In 2006, the Board of Trustees of the Kenyon Review honored McEwan with the Kenyon Review Award for Literary Achievement, writing that "McEwan's stories, novels, and plays are notable for their fierce artistic dramas, exploring unanticipated and often brutal collisions between the ordinary and the extraordinary".

In 2008, The Times named McEwan among their list of "The 50 greatest British writers since 1945".

In 2010, McEwan received the Peggy V. Helmerich Distinguished Author Award. The Helmerich Award is presented annually by the Tulsa Library Trust.

On 20 February 2011, he was awarded the Jerusalem Prize for the Freedom of the Individual in Society. He accepted the prize, despite controversy and pressure from groups and individuals opposed to the Israeli government. McEwan responded to his critics, and specifically the group British Writers in Support of Palestine (BWISP), in a letter to The Guardian, stating in part, "There are ways in which art can have a longer reach than politics, and for me the emblem in this respect is Daniel Barenboim's West-Eastern Divan Orchestra – surely a beam of hope in a dark landscape, though denigrated by the Israeli religious right and Hamas. If BWISP is against this particular project, then clearly we have nothing more to say to each other". McEwan's acceptance speech discussed the complaints against him and provided further insight into his reasons for accepting the award. He also said he will donate the amount of the prize, "ten thousand dollars to Combatants for Peace, an organisation that brings together Israeli ex-soldiers and Palestinian ex-fighters".

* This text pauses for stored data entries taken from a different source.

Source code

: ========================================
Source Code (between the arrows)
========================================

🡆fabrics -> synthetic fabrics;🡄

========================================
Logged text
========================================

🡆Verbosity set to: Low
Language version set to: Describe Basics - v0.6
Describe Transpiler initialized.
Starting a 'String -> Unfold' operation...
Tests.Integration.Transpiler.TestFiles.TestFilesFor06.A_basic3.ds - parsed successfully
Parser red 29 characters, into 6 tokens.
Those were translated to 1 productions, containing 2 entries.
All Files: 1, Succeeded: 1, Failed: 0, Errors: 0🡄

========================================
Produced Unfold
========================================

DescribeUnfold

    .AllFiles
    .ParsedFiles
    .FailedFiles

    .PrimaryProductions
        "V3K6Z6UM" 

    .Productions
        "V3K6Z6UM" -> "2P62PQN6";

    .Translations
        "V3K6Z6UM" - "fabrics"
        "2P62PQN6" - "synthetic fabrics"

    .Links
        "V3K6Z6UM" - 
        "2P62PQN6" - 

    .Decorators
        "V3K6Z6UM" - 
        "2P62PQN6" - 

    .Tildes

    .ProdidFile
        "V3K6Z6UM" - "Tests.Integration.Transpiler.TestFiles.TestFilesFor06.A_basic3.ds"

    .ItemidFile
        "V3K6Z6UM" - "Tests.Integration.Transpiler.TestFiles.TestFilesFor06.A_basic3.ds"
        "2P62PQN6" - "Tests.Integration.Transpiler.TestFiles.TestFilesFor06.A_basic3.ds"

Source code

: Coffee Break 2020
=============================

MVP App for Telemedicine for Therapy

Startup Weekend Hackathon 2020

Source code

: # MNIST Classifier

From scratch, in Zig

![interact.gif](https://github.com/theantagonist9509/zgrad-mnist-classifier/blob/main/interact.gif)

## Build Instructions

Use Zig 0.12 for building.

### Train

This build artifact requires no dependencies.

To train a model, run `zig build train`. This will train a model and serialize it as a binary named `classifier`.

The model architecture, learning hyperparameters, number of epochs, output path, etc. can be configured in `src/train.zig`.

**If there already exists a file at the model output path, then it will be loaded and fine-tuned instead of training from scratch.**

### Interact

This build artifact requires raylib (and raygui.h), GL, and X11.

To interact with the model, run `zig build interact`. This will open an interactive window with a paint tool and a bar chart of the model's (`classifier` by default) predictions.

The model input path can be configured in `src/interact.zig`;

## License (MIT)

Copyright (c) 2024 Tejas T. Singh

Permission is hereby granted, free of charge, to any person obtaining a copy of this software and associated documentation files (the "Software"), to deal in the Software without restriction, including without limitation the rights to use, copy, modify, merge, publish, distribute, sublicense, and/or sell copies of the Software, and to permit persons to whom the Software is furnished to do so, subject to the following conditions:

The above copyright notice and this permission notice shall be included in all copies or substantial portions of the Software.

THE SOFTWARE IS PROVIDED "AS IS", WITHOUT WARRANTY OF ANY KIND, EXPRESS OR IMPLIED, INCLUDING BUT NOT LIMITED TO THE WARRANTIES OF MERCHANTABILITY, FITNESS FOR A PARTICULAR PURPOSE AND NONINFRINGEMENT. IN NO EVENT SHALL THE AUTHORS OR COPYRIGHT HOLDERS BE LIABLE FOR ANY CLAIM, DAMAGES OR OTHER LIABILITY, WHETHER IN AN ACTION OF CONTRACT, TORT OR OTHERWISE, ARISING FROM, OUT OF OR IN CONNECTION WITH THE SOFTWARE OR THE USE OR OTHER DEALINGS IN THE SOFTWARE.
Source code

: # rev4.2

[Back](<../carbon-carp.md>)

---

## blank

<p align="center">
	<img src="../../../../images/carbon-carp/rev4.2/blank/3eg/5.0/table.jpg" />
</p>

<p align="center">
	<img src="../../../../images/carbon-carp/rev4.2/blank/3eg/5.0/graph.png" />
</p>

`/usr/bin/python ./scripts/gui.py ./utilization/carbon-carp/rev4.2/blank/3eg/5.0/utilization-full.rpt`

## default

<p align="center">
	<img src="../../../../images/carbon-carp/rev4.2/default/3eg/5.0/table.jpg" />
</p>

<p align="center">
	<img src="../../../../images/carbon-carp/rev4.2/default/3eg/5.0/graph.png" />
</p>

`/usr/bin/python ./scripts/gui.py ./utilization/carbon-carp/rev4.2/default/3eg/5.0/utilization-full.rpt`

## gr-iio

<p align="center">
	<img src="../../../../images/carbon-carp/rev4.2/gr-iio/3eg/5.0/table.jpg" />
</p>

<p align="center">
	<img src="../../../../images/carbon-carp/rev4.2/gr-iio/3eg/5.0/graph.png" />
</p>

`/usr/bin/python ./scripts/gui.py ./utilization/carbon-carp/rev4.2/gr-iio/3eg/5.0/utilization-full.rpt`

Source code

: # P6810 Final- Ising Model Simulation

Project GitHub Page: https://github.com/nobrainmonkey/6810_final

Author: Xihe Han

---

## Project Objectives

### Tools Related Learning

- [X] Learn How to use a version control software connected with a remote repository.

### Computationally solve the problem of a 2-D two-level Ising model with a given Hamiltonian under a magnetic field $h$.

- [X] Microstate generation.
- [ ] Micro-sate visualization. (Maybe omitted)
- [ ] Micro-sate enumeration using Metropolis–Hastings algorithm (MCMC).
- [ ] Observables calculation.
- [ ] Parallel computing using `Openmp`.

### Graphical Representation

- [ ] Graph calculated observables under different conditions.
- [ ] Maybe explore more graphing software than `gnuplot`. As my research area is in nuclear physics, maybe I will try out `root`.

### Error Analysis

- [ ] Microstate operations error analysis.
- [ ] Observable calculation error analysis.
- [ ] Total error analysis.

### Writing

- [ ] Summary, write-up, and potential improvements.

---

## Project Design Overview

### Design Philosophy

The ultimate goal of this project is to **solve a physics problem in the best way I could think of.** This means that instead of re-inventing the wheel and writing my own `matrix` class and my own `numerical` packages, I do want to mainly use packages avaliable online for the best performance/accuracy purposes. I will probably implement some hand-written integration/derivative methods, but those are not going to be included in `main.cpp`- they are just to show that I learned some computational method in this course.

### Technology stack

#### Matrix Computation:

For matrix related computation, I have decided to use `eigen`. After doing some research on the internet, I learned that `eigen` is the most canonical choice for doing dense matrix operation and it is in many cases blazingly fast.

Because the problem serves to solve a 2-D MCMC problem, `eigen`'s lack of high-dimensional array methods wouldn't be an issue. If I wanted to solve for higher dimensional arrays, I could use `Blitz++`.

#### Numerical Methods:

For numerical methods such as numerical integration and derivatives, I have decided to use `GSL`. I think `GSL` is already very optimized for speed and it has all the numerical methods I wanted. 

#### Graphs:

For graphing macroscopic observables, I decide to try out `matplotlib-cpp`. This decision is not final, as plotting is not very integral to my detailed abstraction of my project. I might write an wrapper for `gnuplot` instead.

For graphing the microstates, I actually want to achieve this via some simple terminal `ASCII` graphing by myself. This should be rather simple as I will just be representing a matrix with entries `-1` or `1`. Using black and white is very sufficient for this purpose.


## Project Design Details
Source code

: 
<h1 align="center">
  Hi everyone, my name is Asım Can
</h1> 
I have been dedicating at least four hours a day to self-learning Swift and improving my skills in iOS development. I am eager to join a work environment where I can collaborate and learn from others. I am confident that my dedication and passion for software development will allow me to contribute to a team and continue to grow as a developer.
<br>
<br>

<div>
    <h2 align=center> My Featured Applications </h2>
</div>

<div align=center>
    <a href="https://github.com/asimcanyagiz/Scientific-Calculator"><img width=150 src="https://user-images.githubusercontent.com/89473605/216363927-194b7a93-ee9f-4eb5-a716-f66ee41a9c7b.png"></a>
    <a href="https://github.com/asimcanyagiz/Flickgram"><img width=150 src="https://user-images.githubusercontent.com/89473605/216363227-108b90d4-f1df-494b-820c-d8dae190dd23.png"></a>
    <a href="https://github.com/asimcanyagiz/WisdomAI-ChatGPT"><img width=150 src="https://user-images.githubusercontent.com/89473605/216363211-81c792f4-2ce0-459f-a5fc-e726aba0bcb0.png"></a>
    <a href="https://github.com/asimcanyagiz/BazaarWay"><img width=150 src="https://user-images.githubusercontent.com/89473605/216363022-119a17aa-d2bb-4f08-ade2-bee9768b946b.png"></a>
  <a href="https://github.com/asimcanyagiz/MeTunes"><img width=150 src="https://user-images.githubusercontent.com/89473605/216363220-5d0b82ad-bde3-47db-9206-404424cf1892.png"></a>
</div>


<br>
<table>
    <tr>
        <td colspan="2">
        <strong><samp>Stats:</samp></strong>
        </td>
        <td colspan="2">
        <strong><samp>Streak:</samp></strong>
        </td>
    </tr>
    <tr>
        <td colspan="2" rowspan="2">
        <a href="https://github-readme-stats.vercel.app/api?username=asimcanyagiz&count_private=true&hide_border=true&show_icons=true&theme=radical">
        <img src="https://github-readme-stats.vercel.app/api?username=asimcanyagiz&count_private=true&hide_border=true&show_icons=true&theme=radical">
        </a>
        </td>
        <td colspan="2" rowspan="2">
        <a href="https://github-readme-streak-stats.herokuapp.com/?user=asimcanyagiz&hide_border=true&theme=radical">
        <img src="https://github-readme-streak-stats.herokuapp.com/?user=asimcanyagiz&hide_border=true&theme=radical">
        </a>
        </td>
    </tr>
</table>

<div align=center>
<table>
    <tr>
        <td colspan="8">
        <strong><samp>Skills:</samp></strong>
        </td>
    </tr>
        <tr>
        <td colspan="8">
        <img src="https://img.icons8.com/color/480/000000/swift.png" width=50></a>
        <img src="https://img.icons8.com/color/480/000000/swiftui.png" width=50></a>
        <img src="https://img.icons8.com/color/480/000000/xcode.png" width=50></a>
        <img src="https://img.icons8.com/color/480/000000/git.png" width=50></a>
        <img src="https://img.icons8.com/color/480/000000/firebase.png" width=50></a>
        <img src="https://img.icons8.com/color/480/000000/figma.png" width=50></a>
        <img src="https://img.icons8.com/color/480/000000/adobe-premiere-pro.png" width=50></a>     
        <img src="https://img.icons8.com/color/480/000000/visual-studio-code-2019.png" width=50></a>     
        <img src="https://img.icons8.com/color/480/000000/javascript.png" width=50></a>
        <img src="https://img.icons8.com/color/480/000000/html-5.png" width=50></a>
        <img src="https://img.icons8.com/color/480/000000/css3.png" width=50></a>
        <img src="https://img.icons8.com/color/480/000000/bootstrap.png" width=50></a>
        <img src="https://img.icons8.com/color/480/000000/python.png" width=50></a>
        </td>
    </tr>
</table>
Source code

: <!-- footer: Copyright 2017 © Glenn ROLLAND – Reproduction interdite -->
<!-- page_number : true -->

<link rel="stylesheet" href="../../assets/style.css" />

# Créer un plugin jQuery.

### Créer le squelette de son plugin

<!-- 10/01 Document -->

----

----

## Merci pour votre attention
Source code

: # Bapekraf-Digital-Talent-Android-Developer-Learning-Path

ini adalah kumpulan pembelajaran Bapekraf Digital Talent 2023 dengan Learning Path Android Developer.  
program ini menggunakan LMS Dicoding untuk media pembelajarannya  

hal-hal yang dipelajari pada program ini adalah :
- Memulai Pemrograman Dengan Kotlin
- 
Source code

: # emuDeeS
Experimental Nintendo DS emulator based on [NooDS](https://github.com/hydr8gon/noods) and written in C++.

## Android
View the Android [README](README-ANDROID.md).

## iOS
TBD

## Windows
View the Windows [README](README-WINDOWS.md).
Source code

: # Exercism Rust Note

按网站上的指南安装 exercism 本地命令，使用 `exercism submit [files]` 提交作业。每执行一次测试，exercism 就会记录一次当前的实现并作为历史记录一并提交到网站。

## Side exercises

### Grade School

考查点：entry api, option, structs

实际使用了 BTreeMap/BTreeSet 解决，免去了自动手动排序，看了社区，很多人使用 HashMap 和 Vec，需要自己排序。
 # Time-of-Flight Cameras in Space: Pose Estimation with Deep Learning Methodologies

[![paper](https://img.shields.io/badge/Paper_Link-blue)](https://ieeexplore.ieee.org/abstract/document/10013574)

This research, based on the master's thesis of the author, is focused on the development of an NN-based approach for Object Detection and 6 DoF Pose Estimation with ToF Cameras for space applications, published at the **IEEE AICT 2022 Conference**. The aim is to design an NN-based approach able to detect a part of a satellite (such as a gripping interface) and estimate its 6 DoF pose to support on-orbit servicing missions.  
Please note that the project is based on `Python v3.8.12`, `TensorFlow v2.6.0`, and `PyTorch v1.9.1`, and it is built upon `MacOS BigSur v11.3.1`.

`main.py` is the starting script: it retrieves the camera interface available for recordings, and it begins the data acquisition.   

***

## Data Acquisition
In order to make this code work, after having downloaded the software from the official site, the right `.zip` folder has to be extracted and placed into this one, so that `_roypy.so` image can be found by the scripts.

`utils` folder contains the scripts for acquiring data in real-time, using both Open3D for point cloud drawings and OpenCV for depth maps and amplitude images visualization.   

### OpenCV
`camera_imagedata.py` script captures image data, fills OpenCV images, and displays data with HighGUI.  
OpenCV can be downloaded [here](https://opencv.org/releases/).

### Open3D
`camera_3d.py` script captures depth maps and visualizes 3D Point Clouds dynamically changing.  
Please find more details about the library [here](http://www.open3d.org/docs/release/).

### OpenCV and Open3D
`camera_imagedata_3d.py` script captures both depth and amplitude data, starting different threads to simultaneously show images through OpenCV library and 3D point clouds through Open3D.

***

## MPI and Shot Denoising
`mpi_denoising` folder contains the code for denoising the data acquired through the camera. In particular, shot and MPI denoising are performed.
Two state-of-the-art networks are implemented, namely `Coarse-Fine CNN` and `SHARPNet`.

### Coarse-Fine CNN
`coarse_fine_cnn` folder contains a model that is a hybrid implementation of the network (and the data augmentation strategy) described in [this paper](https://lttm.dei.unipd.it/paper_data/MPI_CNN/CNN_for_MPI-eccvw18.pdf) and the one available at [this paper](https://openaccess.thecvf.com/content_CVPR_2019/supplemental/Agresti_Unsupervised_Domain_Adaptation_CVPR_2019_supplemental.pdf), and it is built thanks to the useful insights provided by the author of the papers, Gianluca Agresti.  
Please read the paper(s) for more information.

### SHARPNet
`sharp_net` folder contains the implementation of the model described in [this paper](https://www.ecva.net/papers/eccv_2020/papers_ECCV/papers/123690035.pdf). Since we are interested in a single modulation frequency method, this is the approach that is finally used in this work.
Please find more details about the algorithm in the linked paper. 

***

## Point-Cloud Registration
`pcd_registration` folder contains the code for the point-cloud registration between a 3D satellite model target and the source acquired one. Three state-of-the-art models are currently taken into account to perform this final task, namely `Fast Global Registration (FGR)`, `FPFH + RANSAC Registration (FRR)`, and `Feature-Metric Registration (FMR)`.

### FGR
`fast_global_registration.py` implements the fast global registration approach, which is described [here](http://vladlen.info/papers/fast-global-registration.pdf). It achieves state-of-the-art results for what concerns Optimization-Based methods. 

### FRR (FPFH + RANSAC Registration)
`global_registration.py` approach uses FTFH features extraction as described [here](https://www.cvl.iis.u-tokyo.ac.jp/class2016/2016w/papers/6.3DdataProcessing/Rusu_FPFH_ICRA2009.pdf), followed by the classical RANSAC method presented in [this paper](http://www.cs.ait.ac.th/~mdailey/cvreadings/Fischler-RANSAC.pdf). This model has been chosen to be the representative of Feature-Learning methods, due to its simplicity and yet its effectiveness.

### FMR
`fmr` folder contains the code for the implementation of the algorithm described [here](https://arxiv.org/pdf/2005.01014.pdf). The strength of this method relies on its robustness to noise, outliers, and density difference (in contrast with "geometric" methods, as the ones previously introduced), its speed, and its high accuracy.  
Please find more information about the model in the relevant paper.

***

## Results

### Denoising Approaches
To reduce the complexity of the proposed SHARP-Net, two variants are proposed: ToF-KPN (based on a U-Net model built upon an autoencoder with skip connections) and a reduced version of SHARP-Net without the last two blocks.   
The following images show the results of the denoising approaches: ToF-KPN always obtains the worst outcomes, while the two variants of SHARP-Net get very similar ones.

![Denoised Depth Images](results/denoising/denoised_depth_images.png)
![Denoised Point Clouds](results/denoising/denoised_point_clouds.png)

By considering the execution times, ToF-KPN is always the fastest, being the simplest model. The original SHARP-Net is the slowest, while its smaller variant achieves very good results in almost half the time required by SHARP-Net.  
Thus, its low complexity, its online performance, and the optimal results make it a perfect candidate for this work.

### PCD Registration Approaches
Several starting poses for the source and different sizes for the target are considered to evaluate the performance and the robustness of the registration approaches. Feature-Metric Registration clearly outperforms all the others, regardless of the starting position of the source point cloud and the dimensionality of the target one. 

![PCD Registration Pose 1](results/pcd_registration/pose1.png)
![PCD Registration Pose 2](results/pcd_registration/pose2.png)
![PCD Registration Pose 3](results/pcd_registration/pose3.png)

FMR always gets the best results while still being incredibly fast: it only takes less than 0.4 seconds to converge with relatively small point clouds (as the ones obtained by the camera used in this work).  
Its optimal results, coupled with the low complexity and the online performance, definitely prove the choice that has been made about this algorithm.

In 2012, the University of Sussex presented McEwan with its 50th Anniversary Gold Medal in recognition of his contributions to literature.

In 2014, the Harry Ransom Center at the University of Texas paid $2 million for McEwan's literary archives. The archives includes drafts of all of his later novels. McEwan commented that his novel Atonement started out as a science fiction story set "two or three centuries in the future".

In 2019, McEwan received the Golden Plate Award of the American Academy of Achievement.

In 2020, McEwan was awarded the Goethe Medal, a yearly prize given by the Goethe-Institut honouring non-Germans "who have performed outstanding service for the German language and for international cultural relations". According to the jury, McEwan's literary work ("Machines like us") is "imbued with the essence of contradiction and critical, depth-psychological reflection of social phenomena". Despite harsh attacks in his own country, the writer "openly defends himself against narrow-minded nationalisms" and appears as a passionate pro-European.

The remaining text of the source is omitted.